So basically you're saying that since it gives the target of criticism a new, small stick by which to beat the critic, the critic may actually be better off since that might defuse the conflict.
If you genuinely believe it would help the critic, then you should support making this law optional. Since critics would benefit from it, they should sign up for it, no? Of course, if it's optional, it's not much of a law. In fact the current situation is already this way: the critic has the option of posting the rebuttal and thereby defusing the situation.
This law doesn't change that. It just offers a more civilized way of settling a dispute than dragging eachother to court over published statements.
It places new legal requirements on the publisher and gives the target of criticism one more stick by which to beat the critic. It does not offer a civilized way of settling a dispute, since that civilized way already exists should the publisher choose it. You can't give me something I already have.
Counterstatements are usually limited to factual depictions. "No, Slashdot does not suck" would not have to be published.
That is an excellent illustration of what I and others mean by "chilling effect". That is the sort of picayune legal detail that you need to consult a lawyer to make sure you get right. So now publishing a website includes the cost of legal advice. Talk about chilling effect.
I can still say anything I want. I can say slashdot sucks on my blog. All I have to do is give the slashdot editors a chance to put up a message on my blog that says "no we don't".
And if what they post on your website is libelous against someone else? Then this libelled third party sues you for posting libellous comments about them?
Or suppose in their response they say something nasty about a third party. Now of course the third party has a right to respond on your website, so they do, and now the first party has a right to respond to that, etc. You become moderator to a Usenet newsgroup. But a moderator with the government constantly breathing down his back. And God forbid that you should ever make a mistake and fail to post something on time or make an error in copying the post.
Freedom of speech and of the press includes the freedom to edit content, and therefore it includes the freedom to exclude as well as include whatever you want. Any curtailment of that freedom is a curtailment of the freedom of the press.
Let's take the European idea to the logical conclusion. If people have the right to reply in the same physical place (e.g. the website) as the criticism, then why not in the same article, why not right after the very sentence in which the criticism takes place? If it really is a fundamental right to reply in the same place and in a timely manner, then why shouldn't critics be obliged to let their targets know ahead of time what they are going to publish, so that their targets can prepare a reply thereby avoiding unfair damage to their reputation? And if people's ownership rights over their own reputation extends to the right to force a critic to include their own response in the same location and in a timely manner, then why does it not extend to the right to edit the very text that is critical? If the criticism is unfair, then its very existence has potential to unfairly damage the reputation of the target, and therefore the target should have the right to exercise editorial control. And what about a public speaker? What if someone gets up in front of an audience and says something critical of someone else? Maybe the target has the right to append a response and force the speaker to read their response. Why not? It would be nothing other than an exercise of their right to force the critic to host a response in the same place as the criticism and in a timely manner.
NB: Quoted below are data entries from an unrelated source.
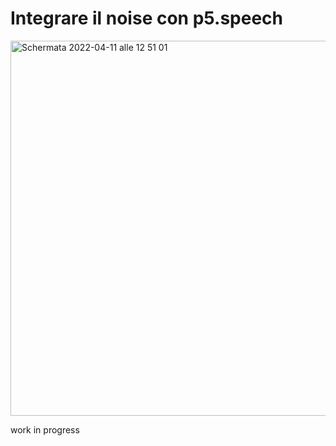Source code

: # Integrare il noise con p5.speech

<img width="600" alt="Schermata 2022-04-11 alle 12 51 01" src="https://user-images.githubusercontent.com/79915170/162725243-682ad764-3359-49ec-955c-fdf6aef417bc.png">

work in progress
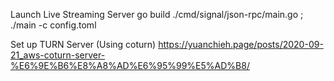 Launch Live Streaming Server
go build ./cmd/signal/json-rpc/main.go ; ./main -c config.toml

Set up TURN Server (Using coturn)
https://yuanchieh.page/posts/2020-09-21_aws-coturn-server-%E6%9E%B6%E8%A8%AD%E6%95%99%E5%AD%B8/
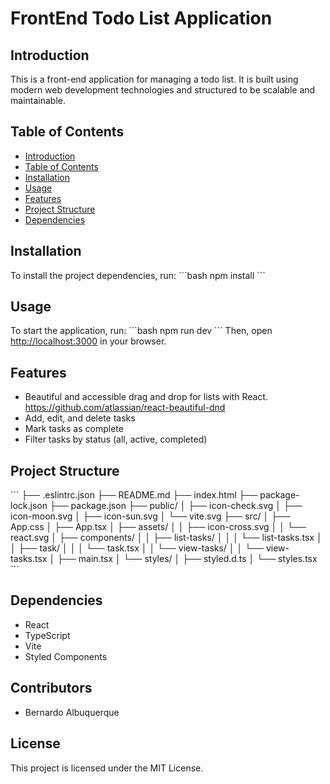 # FrontEnd Todo List Application

## Introduction
This is a front-end application for managing a todo list. It is built using modern web development technologies and structured to be scalable and maintainable.

## Table of Contents
- [Introduction](#introduction)
- [Table of Contents](#table-of-contents)
- [Installation](#installation)
- [Usage](#usage)
- [Features](#features)
- [Project Structure](#project-structure)
- [Dependencies](#dependencies)

## Installation
To install the project dependencies, run:
\`\`\`bash
npm install
\`\`\`

## Usage
To start the application, run:
\`\`\`bash
npm run dev
\`\`\`
Then, open [http://localhost:3000](http://localhost:3000) in your browser.

## Features
- Beautiful and accessible drag and drop for lists with React. https://github.com/atlassian/react-beautiful-dnd
- Add, edit, and delete tasks
- Mark tasks as complete
- Filter tasks by status (all, active, completed)

## Project Structure
\`\`\`
├── .eslintrc.json
├── README.md
├── index.html
├── package-lock.json
├── package.json
├── public/
│   ├── icon-check.svg
│   ├── icon-moon.svg
│   ├── icon-sun.svg
│   └── vite.svg
├── src/
│   ├── App.css
│   ├── App.tsx
│   ├── assets/
│   │   ├── icon-cross.svg
│   │   └── react.svg
│   ├── components/
│   │   ├── list-tasks/
│   │   │   └── list-tasks.tsx
│   │   ├── task/
│   │   │   └── task.tsx
│   │   └── view-tasks/
│   │       └── view-tasks.tsx
│   ├── main.tsx
│   └── styles/
│       ├── styled.d.ts
│       └── styles.tsx
\`\`\`

## Dependencies
- React
- TypeScript
- Vite
- Styled Components

## Contributors
- Bernardo Albuquerque

## License
This project is licensed under the MIT License.
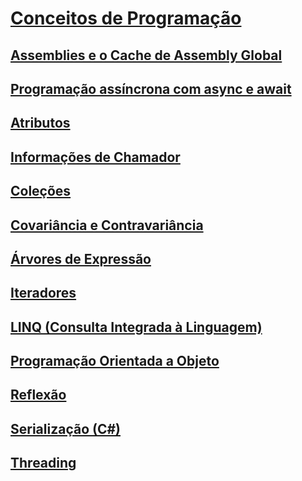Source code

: # [Conceitos de Programação](index.md)
## [Assemblies e o Cache de Assembly Global](assemblies-gac/)
## [Programação assíncrona com async e await](async/)
## [Atributos](attributes/)
## [Informações de Chamador](caller-information.md)
## [Coleções](collections.md)
## [Covariância e Contravariância](covariance-contravariance/)
## [Árvores de Expressão](expression-trees/)
## [Iteradores](iterators.md)
## [LINQ (Consulta Integrada à Linguagem)](linq/)
## [Programação Orientada a Objeto](object-oriented-programming.md)
## [Reflexão](reflection.md)
## [Serialização (C#)](serialization/)
## [Threading](threading/)
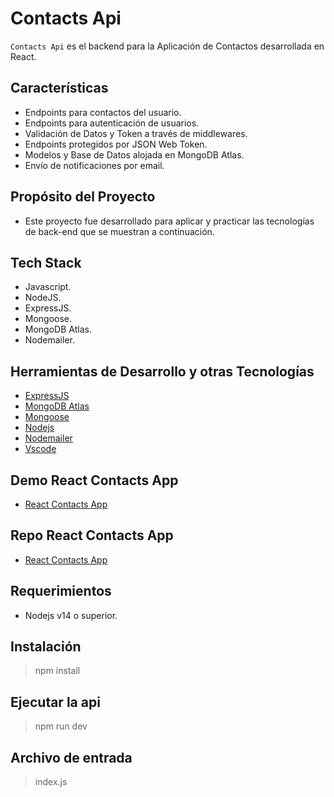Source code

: # Contacts Api

`Contacts Api` es el backend para la Aplicación de Contactos desarrollada en React.

## Características

-   Endpoints para contactos del usuario.
-   Endpoints para autenticación de usuarios.
-   Validación de Datos y Token a través de middlewares.
-   Endpoints protegidos por JSON Web Token.
-   Modelos y Base de Datos alojada en MongoDB Atlas.
-   Envío de notificaciones por email.

## Propósito del Proyecto

-   Este proyecto fue desarrollado para aplicar y practicar las tecnologías de back-end que se muestran a continuación.

## Tech Stack

-   Javascript.
-   NodeJS.
-   ExpressJS.
-   Mongoose.
-   MongoDB Atlas.
-   Nodemailer.

## Herramientas de Desarrollo y otras Tecnologías

-   [ExpressJS](https://expressjs.com/)
-   [MongoDB Atlas](https://www.mongodb.com/atlas/database)
-   [Mongoose](https://mongoosejs.com/)
-   [Nodejs](https://nodejs.org/en/)
-   [Nodemailer](https://nodemailer.com/about/)
-   [Vscode](https://code.visualstudio.com/)

## Demo React Contacts App

-   [React Contacts App](https://contacts-app-njca.netlify.app/)

## Repo React Contacts App

-   [React Contacts App](https://github.com/nca1478/react-contacts-app)

## Requerimientos

-   Nodejs v14 o superior.

## Instalación

> npm install

## Ejecutar la api

> npm run dev

## Archivo de entrada

> index.js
If that sounds wrong, then maybe the basic ideas underlying it are wrong. Maybe the target of a criticism does not have the right to force the critic to do anything to host their response.
The article has some good points, which are worth considering:
Article segment.
First, a right of reply penalizes an Internet speaker or publisher. It takes time to receive a reply, to edit it for space, and to verify that it actually came from the person being criticized. In many cases, the cost may be minimal, but in marginal cases, it is likely to stifle robust political discussion--which lies at the heart of a democracy.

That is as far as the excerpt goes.